The exemptions granted by the Trump administration in its tariff decree against Brazil map out the critical dependencies of US industry. Brazilian crude oil, totalling $44.8bn in imports in 2024, continues to flow to US refineries without disruption. This decision comes as Brazil became the country’s top exporter in 2024, with oil surpassing soybeans due to pre-salt production. The 230,000 daily barrels, directed mainly to the US west coast, represent a supply source that would be difficult to replace quickly.
US steel chain dependent on Brazilian iron
The complete exemption of ferrous products reveals a major structural vulnerability. Brazil exported 389mn tonnes of iron ore globally in 2024, with 2.82mn tonnes sent to the United States. Although modest in proportion, this quantity feeds specific segments of the US steel industry tailored to the characteristics of Brazilian ore. Imports of Brazilian iron and steel reached $5.72bn in 2024, making Brazil the second-largest steel supplier and the leading supplier of iron ore.
The technical specifications of Brazilian iron ore, notably its 62-65% iron content and low impurities, match the requirements of US blast furnaces. Substitution from other sources would require costly adjustments to production processes. Integrated steelworks in Indiana, Ohio and Pennsylvania are particularly reliant on these supplies for their optimal charge mixes.
Embraer and the integrated aeronautical ecosystem
The exemption for civil aircraft protects a sophisticated binational value chain. Embraer exports 45% of its commercial aircraft and 70% of its executive jets to the United States. This relationship goes beyond simple export: many US-made components equip Embraer aircraft, creating industrial interdependence. General Electric engines, Honeywell avionics and Parker Hannifin hydraulic systems illustrate this integration.
US orders represent a multi-billion-dollar backlog for Embraer’s E-Jets E2, positioned in the regional jet segment where Boeing offers no direct alternative. US regional airlines operate substantial Embraer fleets, making the continued flow of spare parts and new aircraft crucial. The immediate stock market impact, with an 11% increase in Embraer’s share price, reflects market relief.

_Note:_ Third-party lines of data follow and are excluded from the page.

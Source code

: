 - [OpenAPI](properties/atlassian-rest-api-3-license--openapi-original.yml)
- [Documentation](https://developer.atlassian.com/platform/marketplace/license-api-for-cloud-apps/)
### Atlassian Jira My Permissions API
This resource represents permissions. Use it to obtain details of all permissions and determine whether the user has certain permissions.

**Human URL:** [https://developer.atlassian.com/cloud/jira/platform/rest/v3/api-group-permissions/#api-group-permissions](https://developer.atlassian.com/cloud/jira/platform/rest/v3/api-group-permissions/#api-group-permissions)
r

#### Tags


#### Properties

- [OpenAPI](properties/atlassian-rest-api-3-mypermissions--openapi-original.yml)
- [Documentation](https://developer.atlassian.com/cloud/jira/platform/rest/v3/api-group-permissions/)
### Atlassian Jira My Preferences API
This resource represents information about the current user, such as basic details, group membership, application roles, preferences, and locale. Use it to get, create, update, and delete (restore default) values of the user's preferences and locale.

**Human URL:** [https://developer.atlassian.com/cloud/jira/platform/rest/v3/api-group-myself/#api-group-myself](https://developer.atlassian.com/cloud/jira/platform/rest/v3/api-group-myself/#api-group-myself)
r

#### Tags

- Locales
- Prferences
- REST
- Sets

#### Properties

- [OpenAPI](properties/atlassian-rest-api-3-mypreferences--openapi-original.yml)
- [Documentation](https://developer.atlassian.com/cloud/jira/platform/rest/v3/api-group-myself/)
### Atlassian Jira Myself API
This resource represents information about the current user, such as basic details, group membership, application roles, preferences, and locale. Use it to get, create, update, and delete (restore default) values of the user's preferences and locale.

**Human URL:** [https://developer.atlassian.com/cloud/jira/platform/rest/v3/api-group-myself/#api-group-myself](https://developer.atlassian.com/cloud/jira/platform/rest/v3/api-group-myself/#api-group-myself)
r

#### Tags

Pulp and North American paper chains
Suzano, the world leader in wood pulp, benefits from exemptions that protect its exports to US paper mills. Brazilian eucalyptus pulp has short-fibre characteristics essential for certain grades of tissue and printing paper. US mills have optimised their processes for these specific inputs over decades. Substituting Canadian or Scandinavian softwood pulp would alter the final properties of products.
Trade data show Brazil supplies around 30% of the wood pulp imported by the United States. Long-term contracts between Suzano and US paper manufacturers include precise technical specifications that are difficult to replicate elsewhere. The favourable logistics costs of shipping from Brazilian ports to the US east coast further bolster this position.

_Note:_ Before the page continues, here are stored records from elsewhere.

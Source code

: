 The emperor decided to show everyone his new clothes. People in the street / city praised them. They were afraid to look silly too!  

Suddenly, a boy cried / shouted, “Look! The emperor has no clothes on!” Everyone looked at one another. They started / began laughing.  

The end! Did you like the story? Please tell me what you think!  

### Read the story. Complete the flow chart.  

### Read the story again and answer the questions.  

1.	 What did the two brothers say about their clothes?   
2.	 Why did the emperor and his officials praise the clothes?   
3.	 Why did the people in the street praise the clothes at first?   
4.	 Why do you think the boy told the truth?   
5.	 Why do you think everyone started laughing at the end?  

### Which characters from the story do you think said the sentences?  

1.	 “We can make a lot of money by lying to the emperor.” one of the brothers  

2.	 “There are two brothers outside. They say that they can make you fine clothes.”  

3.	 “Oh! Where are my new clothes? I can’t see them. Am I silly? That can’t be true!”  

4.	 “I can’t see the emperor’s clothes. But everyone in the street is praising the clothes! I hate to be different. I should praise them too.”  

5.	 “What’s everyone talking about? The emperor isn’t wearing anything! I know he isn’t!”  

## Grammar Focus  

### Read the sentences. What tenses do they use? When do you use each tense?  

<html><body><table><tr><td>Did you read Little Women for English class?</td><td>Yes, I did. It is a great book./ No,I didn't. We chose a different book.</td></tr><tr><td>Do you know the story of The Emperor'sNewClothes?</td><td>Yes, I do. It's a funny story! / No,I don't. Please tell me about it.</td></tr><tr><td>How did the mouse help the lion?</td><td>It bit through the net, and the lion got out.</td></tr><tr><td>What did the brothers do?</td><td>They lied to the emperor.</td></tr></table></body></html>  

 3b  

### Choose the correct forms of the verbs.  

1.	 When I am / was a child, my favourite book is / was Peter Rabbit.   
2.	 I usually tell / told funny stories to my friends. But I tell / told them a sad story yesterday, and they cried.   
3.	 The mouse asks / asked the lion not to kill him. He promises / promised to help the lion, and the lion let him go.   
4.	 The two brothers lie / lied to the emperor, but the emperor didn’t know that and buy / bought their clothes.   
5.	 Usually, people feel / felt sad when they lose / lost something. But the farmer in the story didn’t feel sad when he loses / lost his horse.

Strategic implications of revealed dependencies
The structure of the exemptions exposes the limits of US industrial autonomy in critical sectors. Efforts to decouple trade run up against the realities of supply chains optimised over decades. The exemptions represent an implicit admission that some trade flows transcend immediate political considerations. This mapping of dependencies gives Brazil stronger bargaining leverage.

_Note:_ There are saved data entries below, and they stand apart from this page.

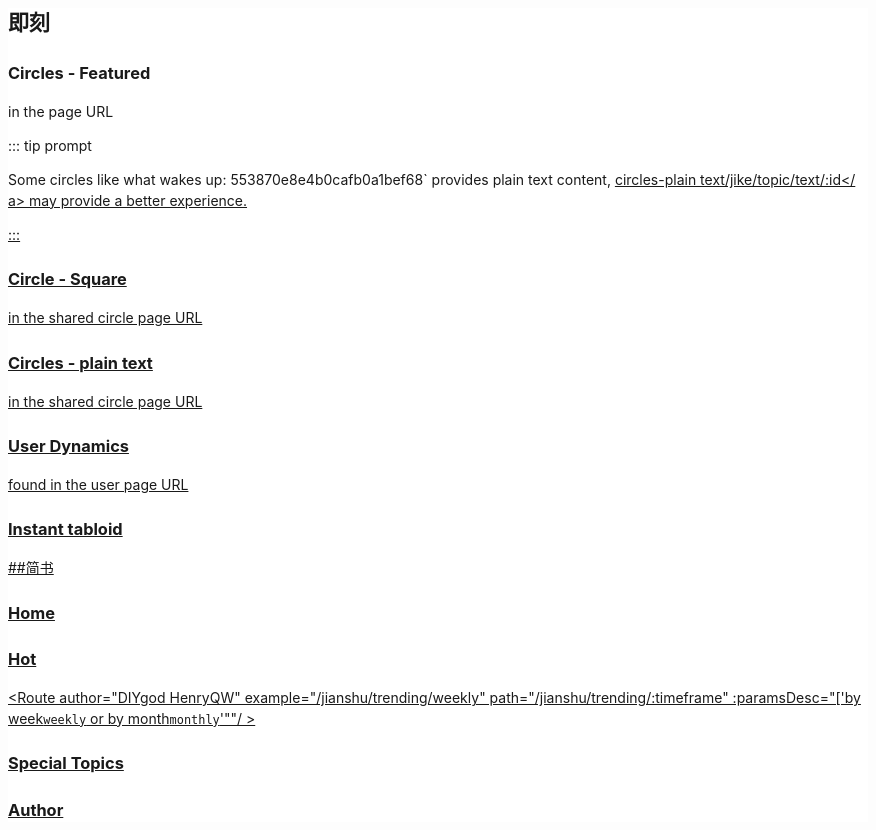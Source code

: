 ## 即刻

### Circles - Featured

<Route author="DIYgod" example="/jike/topic/54dffb40e4b0f57466e675f0" path="/jike/topic/:id" :paramsDesc="['circle id, a circle that can be shared at the instant web page or app Find ']" anticrawler="1"/> in the page URL

::: tip prompt

Some circles like what wakes up: 553870e8e4b0cafb0a1bef68` provides plain text content, <a href="#/jike/topic/text/:id">circles-plain text/jike/topic/text/:id</ a> may provide a better experience.

:::

### Circle - Square

<Route author="DIYgod" example="/jike/topic/square/54dffb40e4b0f57466e675f0" path="/jike/topic/square/:id" :paramsDesc="['circle id, available in the web side circle page or app Find ']" anticrawler="1"/> in the shared circle page URL

### Circles - plain text

<Route author="HenryQW" example="/jike/topic/text/553870e8e4b0cafb0a1bef68" path="/jike/topic/text/:id" :paramsDesc="['circle id, available in the web side circle page or app Find ']" anticrawler="1"/> in the shared circle page URL

### User Dynamics

<Route author="DIYgod" example="/jike/user/82D23B32-CF36-4C59-AD6F-D05E3552CBF3" path="/jike/user/:id" :paramsDesc="['userid, available on the web side ']" anticrawler="1"/> found in the user page URL

### Instant tabloid

<Route author="Andiedie" example="/jike/daily" path="/jike/daily" anticrawler="1"/>

##简书

### Home

<Route author="DIYgod HenryQW" example="/jianshu/home" path="/jianshu/home"/>

### Hot

<Route author="DIYgod HenryQW" example="/jianshu/trending/weekly" path="/jianshu/trending/:timeframe" :paramsDesc="['by week`weekly` or by month`monthly`'""/ >

### Special Topics

<Route author="DIYgod HenryQW" example="/jianshu/collection/xYuZYD" path="/jianshu/collection/:id" :paramsDesc="['The topic id, can be found in the feature page URL']"/>

### Author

Industry analysts note that the exempted sectors correspond precisely to areas where alternative supplies would entail prohibitive transition costs or timelines incompatible with production cycles. This economic reality constrains political flexibility, illustrating the practical limits of protectionism in a globalised economy. US companies in these sectors maintain their sourcing strategies while closely monitoring diplomatic tensions.